### PROBLEM TO WORK ON
Could you find every line in the records below that contains the word "center" and copy it?

### EXERCISE DATA
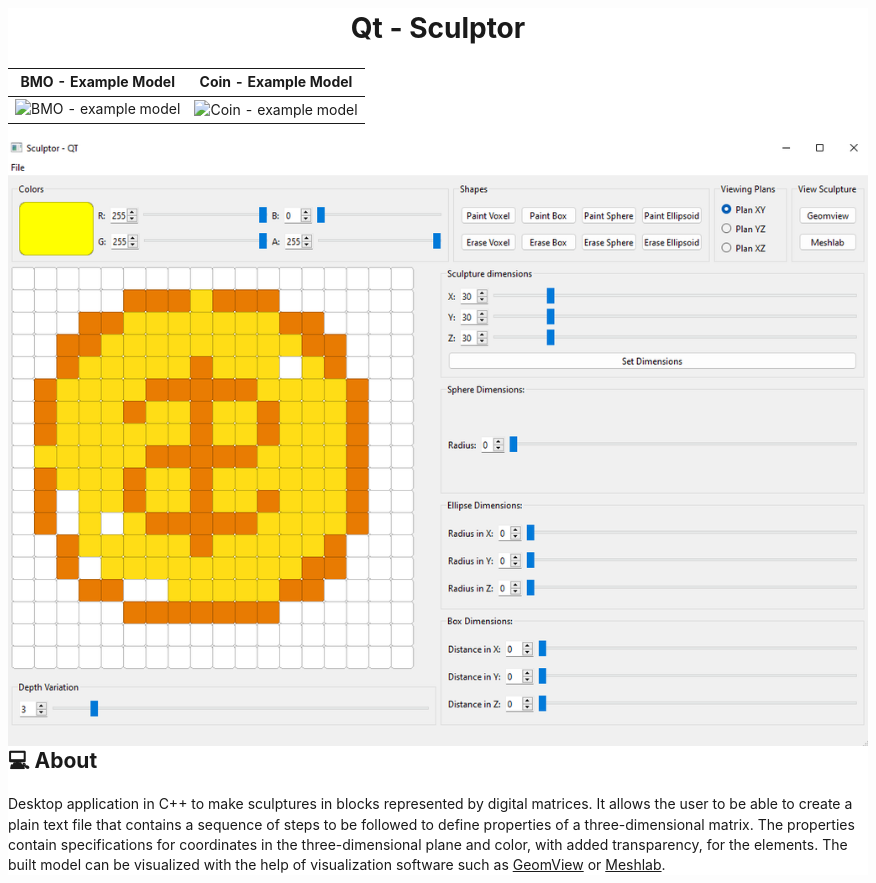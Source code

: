 <h1 align="center">
   Qt - Sculptor
</h1>

| BMO - Example Model | Coin - Example Model | 
| :---: | :---: |
| <img style="filter: none !important;" title="BMO - example model" align="right" alt="BMO - example model" src="https://raw.githubusercontent.com/ErnaneJ/sculptor/master/assets/bmo.gif" width="100%"> | <img style="filter: none !important;" title="Coin - example model" align="center" alt="Coin - example model" src="https://raw.githubusercontent.com/ErnaneJ/sculptor/master/assets/coin.gif" width="100%"> |

<p align="center">
  <img style="filter: none !important;" title="Desktop application print" align="right" alt="Desktop application print" src="https://raw.githubusercontent.com/ErnaneJ/qt-sculptor/master/assets/desktop-running.png?token=GHSAT0AAAAAABWI6KFB6CZRAJTBYXEYYIHYYW2E2SQ" width="100%"> 
</p>

## 💻 About

Desktop application in C++ to make sculptures in blocks represented by digital matrices. It allows the user to be able to create a plain text file that contains a sequence of steps to be followed to define properties of a three-dimensional matrix. The properties contain specifications for coordinates in the three-dimensional plane and color, with added transparency, for the elements. The built model can be visualized with the help of visualization software such as [GeomView](http://www.geomview.org/) or [Meshlab](https://www.meshlab.net/).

### RESPONSE TO THE EXERCISE
: <h1 align="center">
| <img style="filter: none !important;" title="BMO - example model" align="right" alt="BMO - example model" src="https://raw.githubusercontent.com/ErnaneJ/sculptor/master/assets/bmo.gif" width="100%"> | <img style="filter: none !important;" title="Coin - example model" align="center" alt="Coin - example model" src="https://raw.githubusercontent.com/ErnaneJ/sculptor/master/assets/coin.gif" width="100%"> |
<p align="center">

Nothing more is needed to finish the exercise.